25 May 2008

Terry Gilliam (Fear and Loathing in Las Vegas)

1998 | Fear and Loathing in Las Vegas
I hate the 1960s. Growing up in the 1980s, Boomer-controlled pop culture incessantly declared the "greatness" of their favorite decade. Seemingly paralyzed by their nostalgia, Boomers were incapable doing much beyond reminiscing over Woodstock, Kennedys, war protests, free love, tuning in and turning on, the summer of love, and the music of their youth. It got old.

Enter Hunter S. Thompson. Just four years after the summer of love, he's already figured out that flower power just ain't enough to fuel a cultural revolution. Drugs aren't a shortcut to enlightenment; at best, they're a way of making the absurd world we live in tolerable and at worst, a great way to annoy the hell out of the swine not using them. The protests and insistence that "all you need is love" aren't going to accomplish much: Vietnam lasted more than a decade with over 58000 Americans killed and the ultimate authoritarian square -- Nixon -- got elected twice (and once in landslide victory). The "high water mark" speech from both the novel and the film sums this up better than I could ever:

There was madness in any direction, at any hour. If not across the Bay, then up the Golden Gate or down 101 to Los Altos or La Honda. . . . You could strike sparks anywhere. There was a fantastic universal sense that whatever we were doing was right, that we were winning. . . .

And that, I think, was the handle—that sense of inevitable victory over the forces of Old and Evil. Not in any mean or military sense; we didn’t need that. Our energy would simply prevail. There was no point in fighting—on our side or theirs. We had all the momentum; we were riding the crest of a high and beautiful wave. . . .

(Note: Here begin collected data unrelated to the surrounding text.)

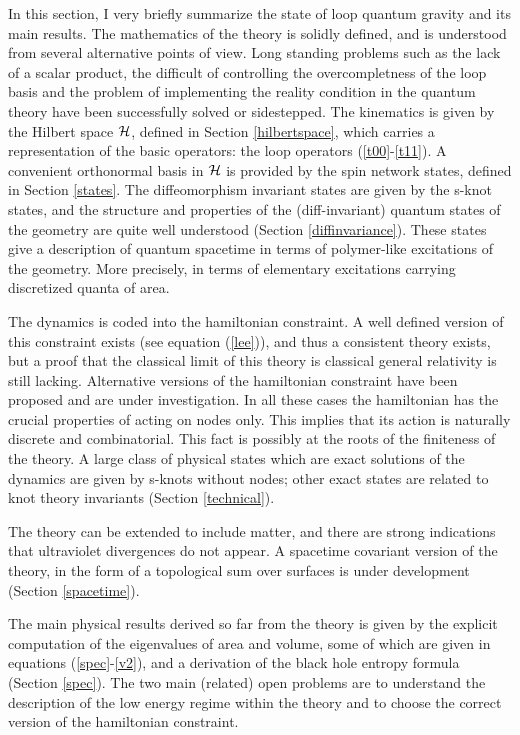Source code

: \documentclass[12pt]{article}
\begin{document}
In this section, I very briefly summarize the state of loop quantum 
gravity and its main results.  The mathematics of the theory is 
solidly defined, and is understood from several alternative points of 
view.  Long standing problems such as the lack of a scalar product, 
the difficult of controlling the overcompletness of the loop basis and 
the problem of implementing the reality condition in the quantum 
theory have been successfully solved or sidestepped.  The kinematics is 
given by the Hilbert space $\cal H$, defined in Section 
\ref{hilbertspace}, which carries a representation of the basic 
operators: the loop operators (\ref{t00}-\ref{t11}).  A convenient 
orthonormal basis in $\cal H$ is provided by the spin network states, 
defined in Section \ref{states}.  The diffeomorphism invariant states 
are given by the s-knot states, and the structure and properties of 
the (diff-invariant) quantum states of the geometry are quite well 
understood (Section \ref{diffinvariance}).  These states give a 
description of quantum spacetime in terms of polymer-like excitations 
of the geometry.  More precisely, in terms of elementary excitations 
carrying discretized quanta of area.

The dynamics is coded into the hamiltonian constraint.  A well defined 
version of this constraint exists (see equation (\ref{lee})), and thus 
a consistent theory exists, but a proof that the classical limit of 
this theory is classical general relativity is still lacking.  Alternative 
versions of the hamiltonian constraint have been proposed and are 
under investigation.  In all these cases the hamiltonian has the 
crucial properties of acting on nodes only.  This implies that its 
action is naturally discrete and combinatorial.  This fact is possibly 
at the roots of the finiteness of the theory.  A large class of 
physical states which are exact solutions of the dynamics are given by 
s-knots without nodes; other exact states are related to knot theory 
invariants (Section \ref{technical}).

The theory can be extended to include matter, and there are strong 
indications that ultraviolet divergences do not appear.  A spacetime 
covariant version of the theory, in the form of a topological sum over 
surfaces is under development (Section \ref{spacetime}).

The main physical results derived so far from the theory is given 
by the explicit computation of the eigenvalues of area and volume, 
some of which are given in equations (\ref{spec}-\ref{v2}), and a 
derivation of the black hole entropy formula (Section \ref{spec}).  
The two main (related) open problems are to understand the 
description of the low energy regime within the theory and to 
choose the correct version of the hamiltonian constraint.
\end{document}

So now, less than five years later, you can go up on a steep hill in Las Vegas and look West, and with the right kind of eyes you can almost see the high-water mark—that place where the wave finally broke and rolled back.
As for the movie itself, here Gilliam joins Cronenberg in the exclusive club of successfully filming an "unfilmable" film. The script is great at extracting the best film story from the novel. It wisely cuts, for example, the "preparing for the trip" chapters from the beginning of the book and dumps us directly on the road to Las Vegas during the bat-infested desert drive. It also changes just enough to make the story work visually. Towards the end of the novel the narrative becomes disjointed, with the in-book excuse that the editor is transcribing Duke's tape verbatim without any editing. Though the film could've done the same thing -- editing the final days of Dr. Gonzo in Las Vegas randomly -- it might've come off looking like a bad college art film. Instead, they construct it as an adrenochrome flashback. In addition to allowed Gilliam to cut the ending as a mixed-up drug trip, it functions as a sort of ur-drug to cap off the film's journey. After all of the alcohol, marijuana, cocaine, LSD and ether, the mythically powerful adrenochrome has to be the only way for Duke's experience in Vegas to stop.

Complementing the script, Gilliam's shooting style on the film is perfect for the subject matter. The camera drunkenly bobs and weaves when the duo are high on ether. Patterns on carpeting flow like snakes and people's faces mutate during Duke's acid trip. Fish eyes lenses, stedicams and quick cuts make the Circus Circus-ish casino several times more insane and surreal than it would be otherwise. At a bare minimum, this is the best drug movie ever made. Happily, the story has some ideas worth chewing on as well, for those who make the effort.

"Let's get down to brass tacks: how much for the ape?" (9/10)

Watched: NTSC 2-DVD set released by Criterion in 2003. Good picture and sound. I wish Criterion would've put together a real documentary to go with the movie, though the 1978 BBC one was a lot of fun.